Fast/SIMD Linear/Trigonometric Math

Notes

Digital Signal Processing (DSP) is usually applied on streams, thus processed on signal blocks, consisting of a bunch of (complex) floating-point samples, e.g. with block size 256 .. 2048 samples. In the lab, a big signal file might be processed at once - similar to Octave/Matlab/NumPy/SciPy, but not when it comes to responsive realtime processing.

Operations

Main operations are mixing and filtering.

Mixing

Simply said: multiplication of the input stream with a complex (quadrature) sine carrier.

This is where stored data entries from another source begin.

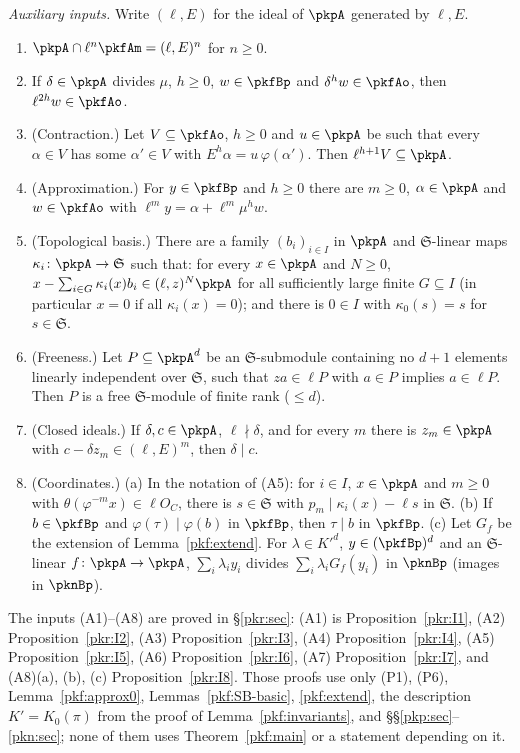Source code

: \documentclass[10pt]{amsart}
\theoremstyle{definition}
\theoremstyle{remark}
\begin{document}
\emph{Auxiliary inputs.} Write $(\ell,E)$ for the ideal of $\pkpA$ generated by $\ell,E$.
\begin{enumerate}
\item[(A1)] $\pkpA\cap\ell^n\pkfAm=(\ell,E)^n$ for $n\ge0$.
\item[(A2)] If $\delta\in\pkpA$ divides $\mu$, $h\ge0$, $w\in\pkfBp$ and $\delta^hw\in\pkfAo$, then
$\ell^{2h}w\in\pkfAo$.
\item[(A3)] (Contraction.) Let $V\subseteq\pkfAo$, $h\ge0$ and $u\in\pkpA$ be such that every $\alpha\in V$
has some $\alpha'\in V$ with $E^h\alpha=u\,\varphi(\alpha')$. Then $\ell^{h+1}V\subseteq\pkpA$.
\item[(A4)] (Approximation.) For $y\in\pkfBp$ and $h\ge0$ there are $m\ge0$, $\alpha\in\pkpA$ and
$w\in\pkfAo$ with $\ell^my=\alpha+\ell^m\mu^hw$.
\item[(A5)] (Topological basis.) There are a family $(b_i)_{i\in I}$ in $\pkpA$ and $\mathfrak S$-linear
maps $\kappa_i\colon\pkpA\to\mathfrak S$ such that: for every $x\in\pkpA$ and $N\ge0$, $x-\sum_{i\in
G}\kappa_i(x)b_i\in(\ell,z)^N\pkpA$ for all sufficiently large finite $G\subseteq I$ (in particular
$x=0$ if all $\kappa_i(x)=0$); and there is $0\in I$ with $\kappa_0(s)=s$ for $s\in\mathfrak S$.
\item[(A6)] (Freeness.) Let $P\subseteq\pkpA^d$ be an $\mathfrak S$-submodule containing no $d+1$
elements linearly independent over $\mathfrak S$, such that $za\in\ell P$ with $a\in P$ implies
$a\in\ell P$. Then $P$ is a free $\mathfrak S$-module of finite rank ($\le d$).
\item[(A7)] (Closed ideals.) If $\delta,c\in\pkpA$, $\ell\nmid\delta$, and for every $m$ there is
$z_m\in\pkpA$ with $c-\delta z_m\in(\ell,E)^m$, then $\delta\mid c$.
\item[(A8)] (Coordinates.) (a) In the notation of (A5): for $i\in I$, $x\in\pkpA$ and $m\ge0$ with
$\theta(\varphi^{-m}x)\in\ell O_C$, there is $s\in\mathfrak S$ with $p_m\mid\kappa_i(x)-\ell s$ in
$\mathfrak S$. (b) If $b\in\pkfBp$ and $\varphi(\tau)\mid\varphi(b)$ in $\pkfBp$, then $\tau\mid b$ in
$\pkfBp$. (c) Let $G_f$ be the extension of Lemma~\ref{pkf:extend}. For $\lambda\in K'^d$,
$y\in(\pkfBp)^d$ and an $\mathfrak S$-linear $f\colon\pkpA\to\pkpA$, $\sum_i\lambda_iy_i$ divides
$\sum_i\lambda_iG_f(y_i)$ in $\pknBp$ (images in $\pknBp$).
\end{enumerate}

The inputs (A1)--(A8) are proved in \S\ref{pkr:sec}: (A1) is Proposition~\ref{pkr:I1}, (A2)
Proposition~\ref{pkr:I2}, (A3) Proposition~\ref{pkr:I3}, (A4) Proposition~\ref{pkr:I4}, (A5)
Proposition~\ref{pkr:I5}, (A6) Proposition~\ref{pkr:I6}, (A7) Proposition~\ref{pkr:I7}, and (A8)(a),
(b), (c) Proposition~\ref{pkr:I8}. Those proofs use only (P1), (P6), Lemma~\ref{pkf:approx0},
Lemmas~\ref{pkf:SB-basic}, \ref{pkf:extend}, the description $K'=K_0(\pi)$ from the proof of
Lemma~\ref{pkf:invariants}, and \S\S\ref{pkp:sec}--\ref{pkn:sec}; none of them uses
Theorem~\ref{pkf:main} or a statement depending on it.
\end{document}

Generation of sine carrier $c(n)$ involves the trigonometric functions $\sin()$ and $\cos()$. And, of course, the complex multiplication is required:
$y(n) = x(n) \cdot c(n)$
with the input signal $x(n)$,
the complex carrier $c(n) = \exp(n \cdot i \cdot \Delta\varphi) = \cos(n \cdot \Delta\varphi) + i \cdot \sin(n \cdot \Delta\varphi)$
and $\Delta\varphi = \frac{shift\_frequency}{samplerate} \cdot 2 \pi$.
Boundless phase $\phi(n) = n \cdot \Delta\varphi$ will reduce accuracy of $\cos()$ and $\sin()$. $\phi(n)$ should always get wrapped to the range $[ -\pi ; +\pi ]$, when used as argument to trigonometric functions:
$\phi(n) := \operatorname{wrapToPi}(\phi(n-1) + \Delta\varphi)$

Calculation of $c(n)$ won't need $\sin()$ and $\cos()$ for every sample $n$, when changing the calculation to
$c(n) := c(n-1) \cdot r$
with complex rotation constant $r := \exp(i \cdot \Delta\varphi) = \cos(\Delta\varphi) + i \cdot \sin(\Delta\varphi) $.
Thus, calculation of $c(n)$ does only need one complex multiplication per sample. An additional side effect is, that $\operatorname{wrapToPi}()$ isn't necessary in the complex plane of $c(n) \in \mathbb{C}$.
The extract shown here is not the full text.